Soil phosphorus prediction by vis NIR could be dependent on the conversational P determination method

Abstract:

Proximal soil spectroscopy can be useful to estimate relevant soil properties in real time and cheaply for agricultural decision support and soil health monitoring. However, prediction performance of plant available soil phosphorus by the visNIR has been unsatisfactory as it is considered among the least spectrally active soil properties. Hence, we compared prediction performance among plant available soil phosphorus (Olsen P), extractable soil phosphorus (ammonium/oxalate extract of P/AmOxP), total soil phosphorus (Aqua regia extract of P/TP) and phosphorus buffer index (PBI) using visNIR soil spectral sensing instrumentations (Neospectra and Fieldspec/4) using East African agricultural soils.

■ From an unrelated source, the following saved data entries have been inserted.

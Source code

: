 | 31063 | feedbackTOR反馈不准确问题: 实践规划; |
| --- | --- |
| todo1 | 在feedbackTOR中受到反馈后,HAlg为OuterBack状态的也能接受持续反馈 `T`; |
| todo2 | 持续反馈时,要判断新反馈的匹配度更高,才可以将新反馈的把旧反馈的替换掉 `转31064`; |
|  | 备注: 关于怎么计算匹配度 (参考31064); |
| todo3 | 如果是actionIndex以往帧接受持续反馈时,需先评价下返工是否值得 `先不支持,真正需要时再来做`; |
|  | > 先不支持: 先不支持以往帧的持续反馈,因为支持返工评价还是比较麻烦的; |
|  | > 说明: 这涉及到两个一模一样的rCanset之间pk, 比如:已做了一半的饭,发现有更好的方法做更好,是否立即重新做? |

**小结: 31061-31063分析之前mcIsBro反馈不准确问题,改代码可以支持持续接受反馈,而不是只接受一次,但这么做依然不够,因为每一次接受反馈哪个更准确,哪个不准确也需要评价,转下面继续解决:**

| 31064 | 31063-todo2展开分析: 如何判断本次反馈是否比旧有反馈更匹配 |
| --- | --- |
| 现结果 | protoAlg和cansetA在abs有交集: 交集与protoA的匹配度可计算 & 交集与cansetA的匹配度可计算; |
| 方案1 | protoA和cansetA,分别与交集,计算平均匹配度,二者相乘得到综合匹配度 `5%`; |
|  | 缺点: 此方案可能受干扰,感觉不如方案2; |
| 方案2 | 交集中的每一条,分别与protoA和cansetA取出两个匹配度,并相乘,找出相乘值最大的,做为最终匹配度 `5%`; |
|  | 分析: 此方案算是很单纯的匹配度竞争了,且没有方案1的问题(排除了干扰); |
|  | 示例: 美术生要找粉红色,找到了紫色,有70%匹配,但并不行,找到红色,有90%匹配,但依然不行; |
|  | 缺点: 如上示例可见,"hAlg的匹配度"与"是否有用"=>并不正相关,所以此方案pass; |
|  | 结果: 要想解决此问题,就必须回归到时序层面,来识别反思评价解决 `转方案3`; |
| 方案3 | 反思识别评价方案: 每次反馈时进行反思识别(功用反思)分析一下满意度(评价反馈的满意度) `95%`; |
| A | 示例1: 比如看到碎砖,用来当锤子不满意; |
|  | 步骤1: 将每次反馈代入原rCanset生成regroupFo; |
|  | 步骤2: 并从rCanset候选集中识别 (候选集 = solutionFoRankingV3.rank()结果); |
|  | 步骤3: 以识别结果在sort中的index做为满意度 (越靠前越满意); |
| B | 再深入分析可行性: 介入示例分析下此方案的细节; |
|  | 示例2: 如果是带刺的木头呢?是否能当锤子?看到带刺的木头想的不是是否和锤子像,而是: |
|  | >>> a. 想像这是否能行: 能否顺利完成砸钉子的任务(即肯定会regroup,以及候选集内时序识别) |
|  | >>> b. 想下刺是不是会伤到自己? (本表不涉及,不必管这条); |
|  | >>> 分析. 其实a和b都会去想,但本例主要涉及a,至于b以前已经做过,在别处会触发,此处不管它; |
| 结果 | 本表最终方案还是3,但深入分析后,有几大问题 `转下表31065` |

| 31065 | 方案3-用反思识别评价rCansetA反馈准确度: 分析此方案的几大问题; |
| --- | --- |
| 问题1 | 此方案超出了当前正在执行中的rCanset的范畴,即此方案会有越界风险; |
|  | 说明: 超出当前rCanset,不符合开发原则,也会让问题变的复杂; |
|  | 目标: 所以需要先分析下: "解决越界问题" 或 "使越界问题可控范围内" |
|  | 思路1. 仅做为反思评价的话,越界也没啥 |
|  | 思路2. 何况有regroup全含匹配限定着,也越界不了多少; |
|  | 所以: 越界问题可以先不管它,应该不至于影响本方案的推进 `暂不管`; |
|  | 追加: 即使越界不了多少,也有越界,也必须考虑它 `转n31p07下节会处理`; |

The comparison was made by scanning 360 archived soil samples which were collected from 0/20cm soil depth in Ethiopia, Kenya and Tanzania. The spectra data was pre/treated with SavitskyGolay smoothing + first derivative and a PLSR was used to develop the predictive models from a 75% of the dataset (#270) subsampled by a conditioned Latin Hypercubic sampling (cLHS) method using the spectra space. The model performance was evaluated by an independent set of samples (#90) by calculating the concordance correlation coefficient (CCC), ratio of performance to interquartile range (RPIQ), bias and root mean square error of prediction (RMSEP). The most important wavelengths for all soil P indicators in the NIR instrument ranged between 2150/2400 nm whereas it included 500/570 nm for the visNIR instrument. PBI was predicted with higher CCC value of 0.94 and 0.89 for visNIR and NIR, respectively, however it has the least RPIQ (0.4 and 0.3, respectively) values when compared to other soil P prediction by both instruments. TP and AmOxP were predicted with higher accuracy and model consistency when compared to OlsenP and PBI. The visNIR range gave better prediction accuracy and model consistency for all soil P indicators than the NIR range. Hence, our findings indicated that TP and AmOxP could be preferred to predict soil phosphorus status for any agricultural and soil health monitoring using soil spectroscopic techniques.